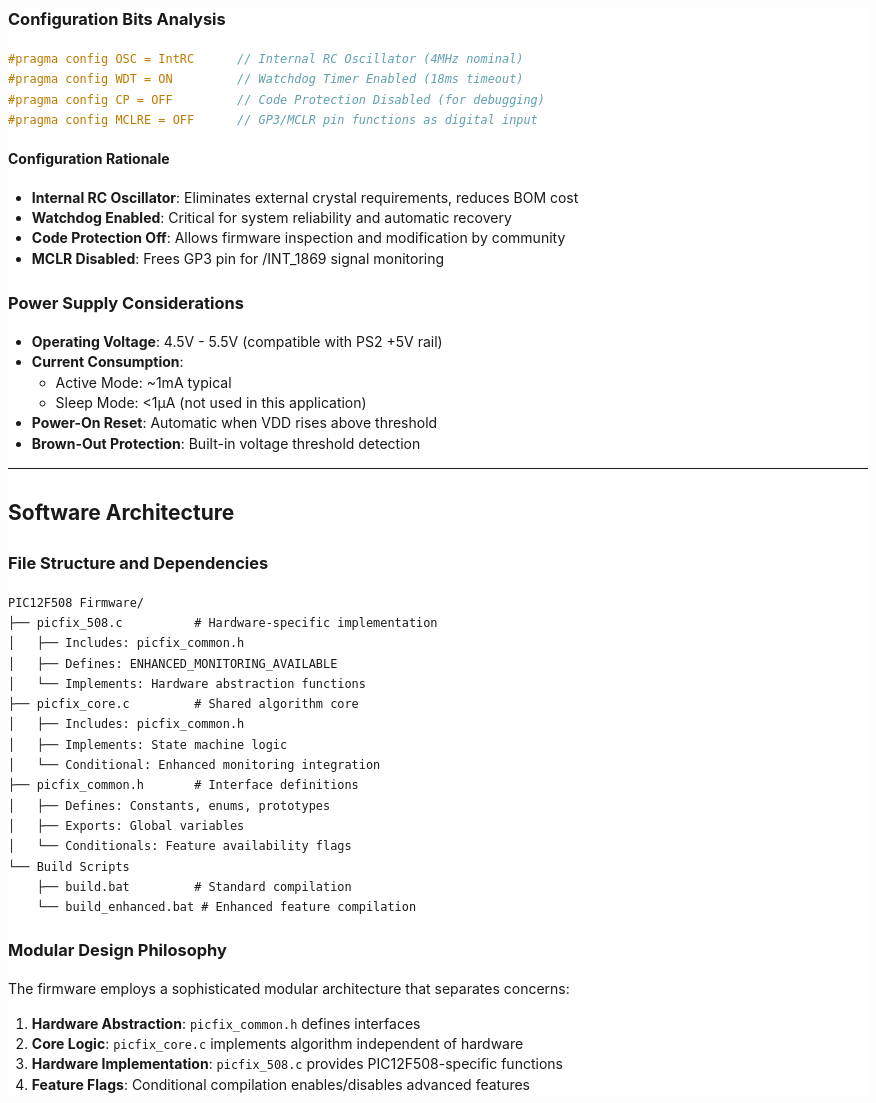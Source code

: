 ### Configuration Bits Analysis
```c
#pragma config OSC = IntRC      // Internal RC Oscillator (4MHz nominal)
#pragma config WDT = ON         // Watchdog Timer Enabled (18ms timeout)
#pragma config CP = OFF         // Code Protection Disabled (for debugging)
#pragma config MCLRE = OFF      // GP3/MCLR pin functions as digital input
```

#### Configuration Rationale
- **Internal RC Oscillator**: Eliminates external crystal requirements, reduces BOM cost
- **Watchdog Enabled**: Critical for system reliability and automatic recovery
- **Code Protection Off**: Allows firmware inspection and modification by community
- **MCLR Disabled**: Frees GP3 pin for /INT_1869 signal monitoring

### Power Supply Considerations
- **Operating Voltage**: 4.5V - 5.5V (compatible with PS2 +5V rail)
- **Current Consumption**: 
  - Active Mode: ~1mA typical
  - Sleep Mode: <1µA (not used in this application)
- **Power-On Reset**: Automatic when VDD rises above threshold
- **Brown-Out Protection**: Built-in voltage threshold detection

---

## Software Architecture

### File Structure and Dependencies
```
PIC12F508 Firmware/
├── picfix_508.c          # Hardware-specific implementation
│   ├── Includes: picfix_common.h
│   ├── Defines: ENHANCED_MONITORING_AVAILABLE
│   └── Implements: Hardware abstraction functions
├── picfix_core.c         # Shared algorithm core
│   ├── Includes: picfix_common.h
│   ├── Implements: State machine logic
│   └── Conditional: Enhanced monitoring integration
├── picfix_common.h       # Interface definitions
│   ├── Defines: Constants, enums, prototypes
│   ├── Exports: Global variables
│   └── Conditionals: Feature availability flags
└── Build Scripts
    ├── build.bat         # Standard compilation
    └── build_enhanced.bat # Enhanced feature compilation
```

### Modular Design Philosophy
The firmware employs a sophisticated modular architecture that separates concerns:

1. **Hardware Abstraction**: `picfix_common.h` defines interfaces
2. **Core Logic**: `picfix_core.c` implements algorithm independent of hardware
3. **Hardware Implementation**: `picfix_508.c` provides PIC12F508-specific functions
4. **Feature Flags**: Conditional compilation enables/disables advanced features
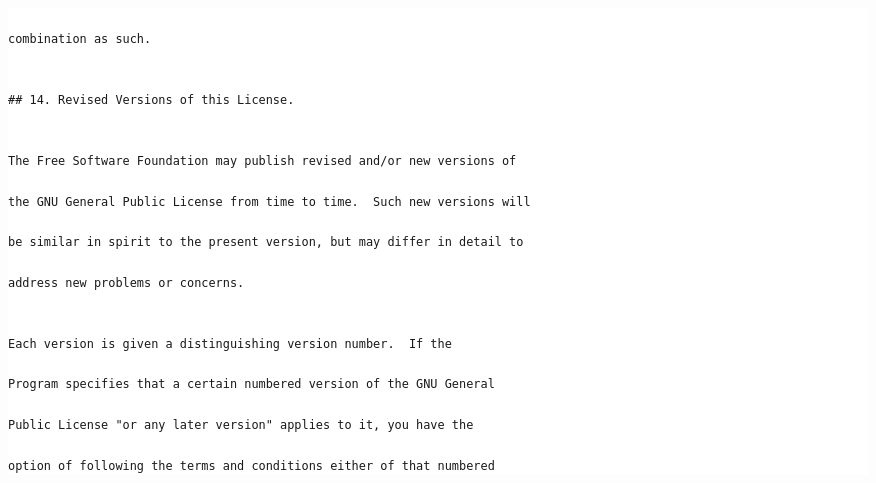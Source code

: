                                                                                                                                                                                                                                                                                                                                                                                                                           combination as such.
                                                                                                                                                                                                                                                                                                                                                                                                                          
                                                                                                                                                                                                                                                                                                                                                                                                                          ## 14. Revised Versions of this License.
                                                                                                                                                                                                                                                                                                                                                                                                                          
                                                                                                                                                                                                                                                                                                                                                                                                                            The Free Software Foundation may publish revised and/or new versions of
                                                                                                                                                                                                                                                                                                                                                                                                                            the GNU General Public License from time to time.  Such new versions will
                                                                                                                                                                                                                                                                                                                                                                                                                            be similar in spirit to the present version, but may differ in detail to
                                                                                                                                                                                                                                                                                                                                                                                                                            address new problems or concerns.
                                                                                                                                                                                                                                                                                                                                                                                                                            
                                                                                                                                                                                                                                                                                                                                                                                                                              Each version is given a distinguishing version number.  If the
                                                                                                                                                                                                                                                                                                                                                                                                                              Program specifies that a certain numbered version of the GNU General
                                                                                                                                                                                                                                                                                                                                                                                                                              Public License "or any later version" applies to it, you have the
                                                                                                                                                                                                                                                                                                                                                                                                                              option of following the terms and conditions either of that numbered
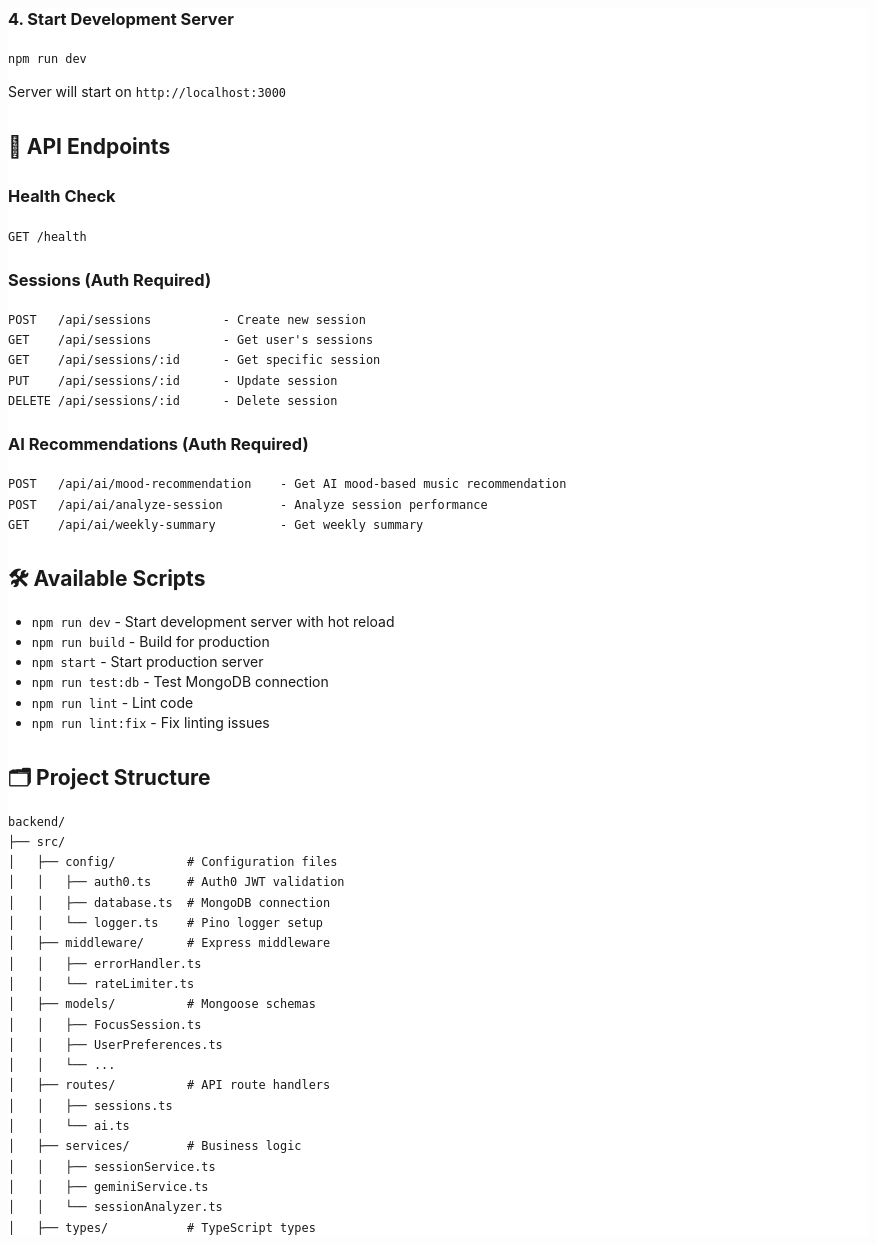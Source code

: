 ### 4. Start Development Server

```bash
npm run dev
```

Server will start on `http://localhost:3000`

## 📡 API Endpoints

### Health Check
```
GET /health
```

### Sessions (Auth Required)
```
POST   /api/sessions          - Create new session
GET    /api/sessions          - Get user's sessions
GET    /api/sessions/:id      - Get specific session
PUT    /api/sessions/:id      - Update session
DELETE /api/sessions/:id      - Delete session
```

### AI Recommendations (Auth Required)
```
POST   /api/ai/mood-recommendation    - Get AI mood-based music recommendation
POST   /api/ai/analyze-session        - Analyze session performance
GET    /api/ai/weekly-summary         - Get weekly summary
```

## 🛠️ Available Scripts

- `npm run dev` - Start development server with hot reload
- `npm run build` - Build for production
- `npm start` - Start production server
- `npm run test:db` - Test MongoDB connection
- `npm run lint` - Lint code
- `npm run lint:fix` - Fix linting issues

## 🗂️ Project Structure

```
backend/
├── src/
│   ├── config/          # Configuration files
│   │   ├── auth0.ts     # Auth0 JWT validation
│   │   ├── database.ts  # MongoDB connection
│   │   └── logger.ts    # Pino logger setup
│   ├── middleware/      # Express middleware
│   │   ├── errorHandler.ts
│   │   └── rateLimiter.ts
│   ├── models/          # Mongoose schemas
│   │   ├── FocusSession.ts
│   │   ├── UserPreferences.ts
│   │   └── ...
│   ├── routes/          # API route handlers
│   │   ├── sessions.ts
│   │   └── ai.ts
│   ├── services/        # Business logic
│   │   ├── sessionService.ts
│   │   ├── geminiService.ts
│   │   └── sessionAnalyzer.ts
│   ├── types/           # TypeScript types
```
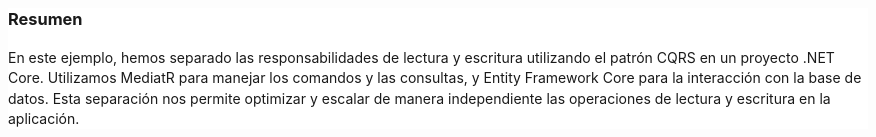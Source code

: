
 ```csharp
```

### Resumen

En este ejemplo, hemos separado las responsabilidades de lectura y escritura utilizando el patrón CQRS en un proyecto .NET Core. Utilizamos MediatR para manejar los comandos y las consultas, y Entity Framework Core para la interacción con la base de datos. Esta separación nos permite optimizar y escalar de manera independiente las operaciones de lectura y escritura en la aplicación.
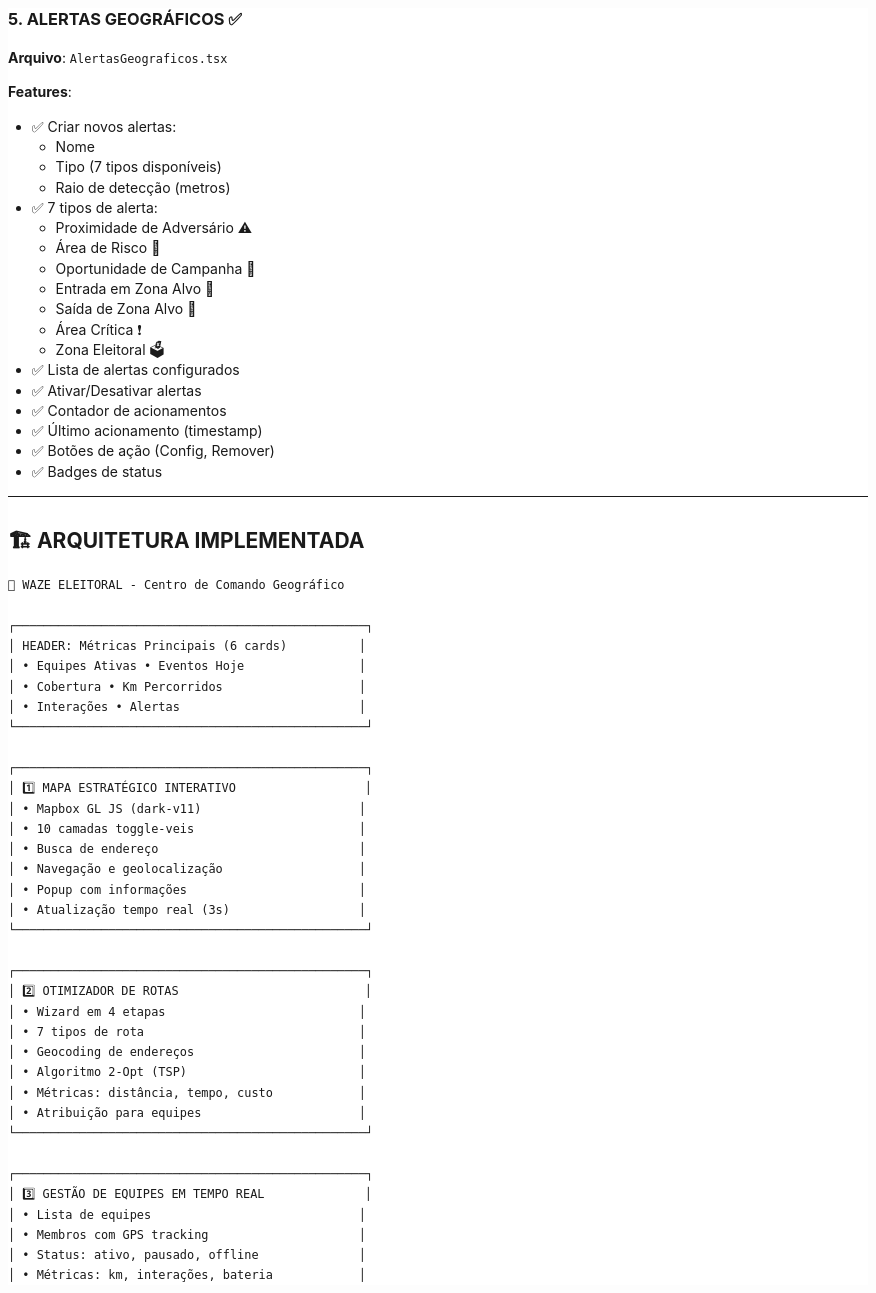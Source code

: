 ### 5. ALERTAS GEOGRÁFICOS ✅

**Arquivo**: `AlertasGeograficos.tsx`

**Features**:
- ✅ Criar novos alertas:
  - Nome
  - Tipo (7 tipos disponíveis)
  - Raio de detecção (metros)
- ✅ 7 tipos de alerta:
  - Proximidade de Adversário ⚠️
  - Área de Risco 🚨
  - Oportunidade de Campanha 🎯
  - Entrada em Zona Alvo 📍
  - Saída de Zona Alvo 🚪
  - Área Crítica ❗
  - Zona Eleitoral 🗳️
- ✅ Lista de alertas configurados
- ✅ Ativar/Desativar alertas
- ✅ Contador de acionamentos
- ✅ Último acionamento (timestamp)
- ✅ Botões de ação (Config, Remover)
- ✅ Badges de status

---

## 🏗️ ARQUITETURA IMPLEMENTADA

```
🧭 WAZE ELEITORAL - Centro de Comando Geográfico

┌─────────────────────────────────────────────────┐
│ HEADER: Métricas Principais (6 cards)          │
│ • Equipes Ativas • Eventos Hoje                │
│ • Cobertura • Km Percorridos                   │
│ • Interações • Alertas                         │
└─────────────────────────────────────────────────┘

┌─────────────────────────────────────────────────┐
│ 1️⃣ MAPA ESTRATÉGICO INTERATIVO                  │
│ • Mapbox GL JS (dark-v11)                      │
│ • 10 camadas toggle-veis                       │
│ • Busca de endereço                            │
│ • Navegação e geolocalização                   │
│ • Popup com informações                        │
│ • Atualização tempo real (3s)                  │
└─────────────────────────────────────────────────┘

┌─────────────────────────────────────────────────┐
│ 2️⃣ OTIMIZADOR DE ROTAS                          │
│ • Wizard em 4 etapas                           │
│ • 7 tipos de rota                              │
│ • Geocoding de endereços                       │
│ • Algoritmo 2-Opt (TSP)                        │
│ • Métricas: distância, tempo, custo            │
│ • Atribuição para equipes                      │
└─────────────────────────────────────────────────┘

┌─────────────────────────────────────────────────┐
│ 3️⃣ GESTÃO DE EQUIPES EM TEMPO REAL              │
│ • Lista de equipes                             │
│ • Membros com GPS tracking                     │
│ • Status: ativo, pausado, offline              │
│ • Métricas: km, interações, bateria            │
```
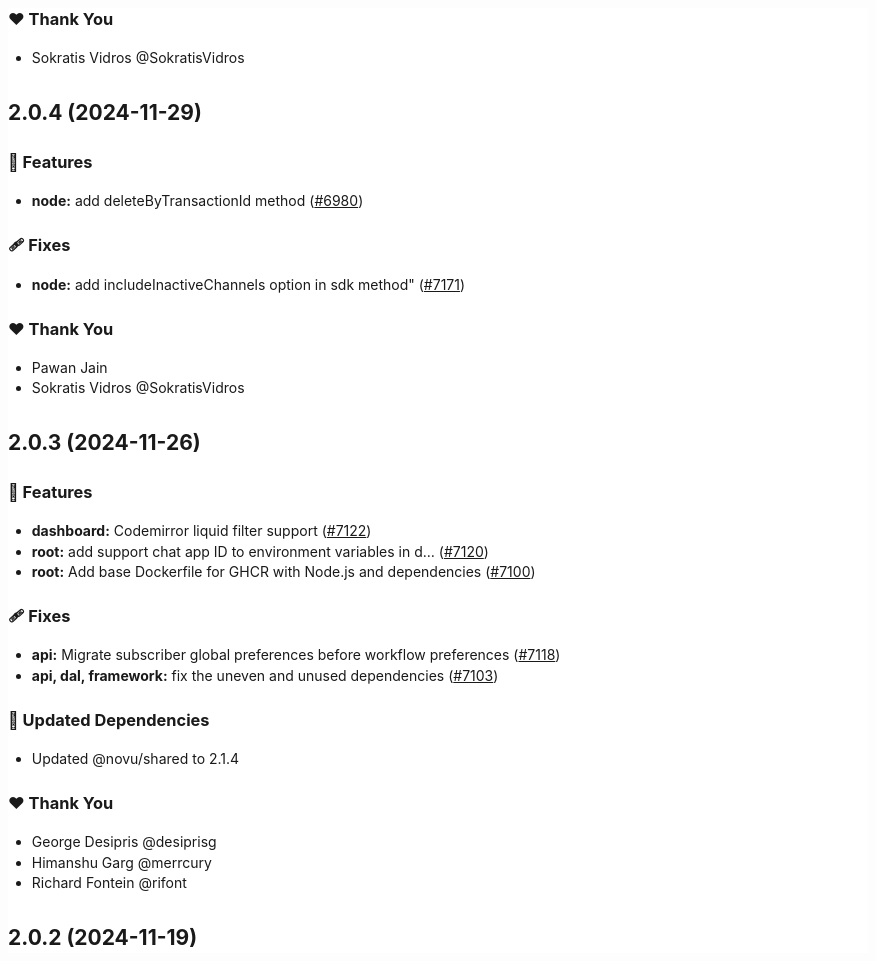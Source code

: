 ### ❤️ Thank You

- Sokratis Vidros @SokratisVidros

## 2.0.4 (2024-11-29)

### 🚀 Features

- **node:** add deleteByTransactionId method ([#6980](https://github.com/khulnasoft/texthive/pull/6980))

### 🩹 Fixes

- **node:** add includeInactiveChannels option in sdk method" ([#7171](https://github.com/khulnasoft/texthive/pull/7171))

### ❤️ Thank You

- Pawan Jain
- Sokratis Vidros @SokratisVidros

## 2.0.3 (2024-11-26)

### 🚀 Features

- **dashboard:** Codemirror liquid filter support ([#7122](https://github.com/khulnasoft/texthive/pull/7122))
- **root:** add support chat app ID to environment variables in d… ([#7120](https://github.com/khulnasoft/texthive/pull/7120))
- **root:** Add base Dockerfile for GHCR with Node.js and dependencies ([#7100](https://github.com/khulnasoft/texthive/pull/7100))

### 🩹 Fixes

- **api:** Migrate subscriber global preferences before workflow preferences ([#7118](https://github.com/khulnasoft/texthive/pull/7118))
- **api, dal, framework:** fix the uneven and unused dependencies ([#7103](https://github.com/khulnasoft/texthive/pull/7103))

### 🧱 Updated Dependencies

- Updated @novu/shared to 2.1.4

### ❤️ Thank You

- George Desipris @desiprisg
- Himanshu Garg @merrcury
- Richard Fontein @rifont

## 2.0.2 (2024-11-19)
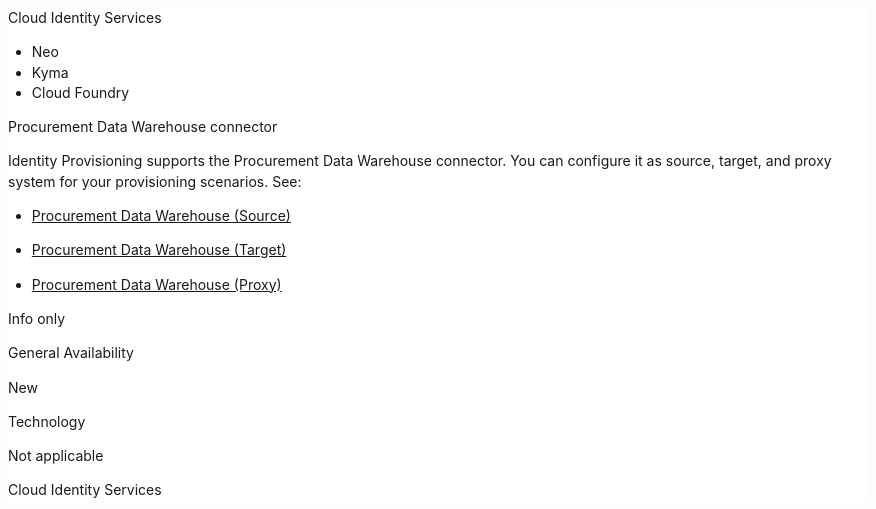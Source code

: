 Cloud Identity Services 

</td>
<td valign="top">

-   Neo
-   Kyma
-   Cloud Foundry



</td>
<td valign="top">

Procurement Data Warehouse connector

</td>
<td valign="top">

Identity Provisioning supports the Procurement Data Warehouse connector. You can configure it as source, target, and proxy system for your provisioning scenarios. See:

-   [Procurement Data Warehouse \(Source\)](procurement-data-warehouse-13f60ee.md)

-   [Procurement Data Warehouse \(Target\)](procurement-data-warehouse-eea31e8.md)

-   [Procurement Data Warehouse \(Proxy\)](procurement-data-warehouse-34386af.md)




</td>
<td valign="top">

Info only

</td>
<td valign="top">

General Availability

</td>
<td valign="top">

New

</td>
<td valign="top">

Technology

</td>
<td valign="top">

Not applicable

</td>
<td valign="top">

Cloud Identity Services 

</td>
<td valign="top">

[DIRECTIONS]:
Which lines of the entries above contain the word "github"? Copy each of them.

[SOLUTION BELOW]:
- **node:** add deleteByTransactionId method ([#6980](https://github.com/khulnasoft/texthive/pull/6980))
- **node:** add includeInactiveChannels option in sdk method" ([#7171](https://github.com/khulnasoft/texthive/pull/7171))
- **dashboard:** Codemirror liquid filter support ([#7122](https://github.com/khulnasoft/texthive/pull/7122))
- **root:** add support chat app ID to environment variables in d… ([#7120](https://github.com/khulnasoft/texthive/pull/7120))
- **root:** Add base Dockerfile for GHCR with Node.js and dependencies ([#7100](https://github.com/khulnasoft/texthive/pull/7100))
- **api:** Migrate subscriber global preferences before workflow preferences ([#7118](https://github.com/khulnasoft/texthive/pull/7118))
- **api, dal, framework:** fix the uneven and unused dependencies ([#7103](https://github.com/khulnasoft/texthive/pull/7103))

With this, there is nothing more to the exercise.